The net proceeds of the Financings will be used to fund the Corporation's ongoing exploration and development activities and for general corporate purposes.

Each Special Warrant entitles the holder thereof to receive, for no additional consideration or action on the part of the holder, one Common Share on the earlier of the date that is: (a) four months and a day following the closing of the Brokered Financing, and (b) the day on which a receipt is issued for a final prospectus by the securities regulatory authorities in each of the provinces where the Special Warrants were sold (such provinces to exclude the Province of Québec) qualifying the distribution of the Common Shares issuable upon the exercise of the Special Warrants; provided that if a receipt is not issued on or before February 28, 2014, each Special Warrant will entitle the holder thereof to receive, for no additional consideration or action on the part of the holder, 1.1 Common Shares. The Corporation shall use its reasonable commercial efforts to obtain such receipt as soon as practicable. Until the receipt is issued for such prospectus, the Special Warrants will be subject to a four month hold period under applicable Canadian securities laws, which expires on May 15, 2014. The Common Shares issued pursuant to the Non-brokered Financing are also subject to a four month hold period under applicable Canadian securities laws, which expires on May 14, 2014.

Subscribers under the Financings are not entitled to participate in the Corporation's previously announced rights offering.

About Alexander

Alexander Energy Ltd. is a Calgary, Alberta based company engaged in the oil and gas exploration and development industry. The Corporation's Common Shares are listed on the TSX Venture Exchange under the trading symbol "ALX".

Forward-Looking and Cautionary Statements

This news release contains forward-looking information and forward-looking statements within the meaning of applicable securities laws. The forward-looking statements contained in this document are based on certain key expectations and assumptions made by the Corporation including, without limitation, concerning the Financings, the use of proceeds of the Financings, the filing of a prospectus qualifying the distribution of the Common Shares issuable upon the exercise of the Special Warrants and the deemed exercise of the Special Warrants.
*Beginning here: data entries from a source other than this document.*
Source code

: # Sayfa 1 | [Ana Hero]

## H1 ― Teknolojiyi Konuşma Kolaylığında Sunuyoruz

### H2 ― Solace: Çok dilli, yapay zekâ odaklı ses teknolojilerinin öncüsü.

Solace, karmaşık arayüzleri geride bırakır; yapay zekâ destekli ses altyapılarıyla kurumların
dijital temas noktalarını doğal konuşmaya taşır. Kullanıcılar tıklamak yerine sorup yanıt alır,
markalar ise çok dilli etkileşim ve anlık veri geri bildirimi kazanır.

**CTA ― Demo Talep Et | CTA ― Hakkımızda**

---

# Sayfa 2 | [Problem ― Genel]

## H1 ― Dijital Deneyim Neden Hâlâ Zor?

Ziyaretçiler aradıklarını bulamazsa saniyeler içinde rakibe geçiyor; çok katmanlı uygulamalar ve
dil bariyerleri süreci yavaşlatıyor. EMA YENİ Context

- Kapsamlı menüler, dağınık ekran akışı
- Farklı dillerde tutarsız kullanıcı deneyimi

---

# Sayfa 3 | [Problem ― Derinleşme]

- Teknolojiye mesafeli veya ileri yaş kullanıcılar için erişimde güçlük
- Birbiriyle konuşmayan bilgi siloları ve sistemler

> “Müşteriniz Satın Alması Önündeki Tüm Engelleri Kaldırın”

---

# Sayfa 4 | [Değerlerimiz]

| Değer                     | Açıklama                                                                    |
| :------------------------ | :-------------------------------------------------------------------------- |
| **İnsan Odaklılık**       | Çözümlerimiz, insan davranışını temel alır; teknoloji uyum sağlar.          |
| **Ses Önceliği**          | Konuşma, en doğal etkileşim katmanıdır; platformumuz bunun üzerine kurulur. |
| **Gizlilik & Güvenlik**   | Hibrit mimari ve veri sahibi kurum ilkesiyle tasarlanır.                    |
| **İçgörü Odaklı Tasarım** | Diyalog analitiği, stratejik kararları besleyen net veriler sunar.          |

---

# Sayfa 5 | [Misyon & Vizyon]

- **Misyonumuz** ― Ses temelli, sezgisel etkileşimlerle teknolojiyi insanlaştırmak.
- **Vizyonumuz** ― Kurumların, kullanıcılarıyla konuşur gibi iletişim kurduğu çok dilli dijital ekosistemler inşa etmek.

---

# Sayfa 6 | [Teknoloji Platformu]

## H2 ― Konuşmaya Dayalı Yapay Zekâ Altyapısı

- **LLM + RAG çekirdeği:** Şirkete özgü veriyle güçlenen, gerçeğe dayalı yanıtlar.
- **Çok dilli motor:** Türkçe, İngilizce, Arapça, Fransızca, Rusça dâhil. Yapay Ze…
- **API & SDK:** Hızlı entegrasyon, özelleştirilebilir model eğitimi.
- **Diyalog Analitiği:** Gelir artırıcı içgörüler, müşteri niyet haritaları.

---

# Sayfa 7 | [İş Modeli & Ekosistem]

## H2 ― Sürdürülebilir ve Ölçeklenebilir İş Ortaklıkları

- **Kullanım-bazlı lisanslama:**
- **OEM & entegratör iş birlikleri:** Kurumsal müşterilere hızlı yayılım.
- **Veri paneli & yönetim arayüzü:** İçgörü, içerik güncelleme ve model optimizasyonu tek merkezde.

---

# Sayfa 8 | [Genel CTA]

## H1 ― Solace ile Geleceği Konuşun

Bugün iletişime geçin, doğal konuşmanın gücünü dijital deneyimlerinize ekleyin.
Although the Corporation believes that the expectations and assumptions on which the forward-looking statements are based are reasonable, undue reliance should not be placed on the forward-looking statements because the Corporation can give no assurance that they will prove to be correct. Since forward-looking statements address future events and conditions, by their very nature they involve inherent risks and uncertainties. Actual results could differ materially from those currently anticipated due to a number of factors and risks. These include, but are not limited to, risks associated with the oil and gas industry in general (e.g., operational risks in development, exploration and production; delays or changes in plans with respect to exploration or development projects or capital expenditures; the uncertainty of reserve estimates; the uncertainty of estimates and projections relating to production, costs and expenses, and health, safety and environmental risks), commodity price and exchange rate fluctuations and uncertainties resulting from potential delays or changes in plans with respect to exploration or development projects or capital expenditures. Certain of these risks are set out in more detail in the Corporation's Annual Information Form which has been filed on SEDAR and can be accessed at www.sedar.com and the Corporation's other public disclosure documents which have been filed on SEDAR and can be accessed at www.sedar.com.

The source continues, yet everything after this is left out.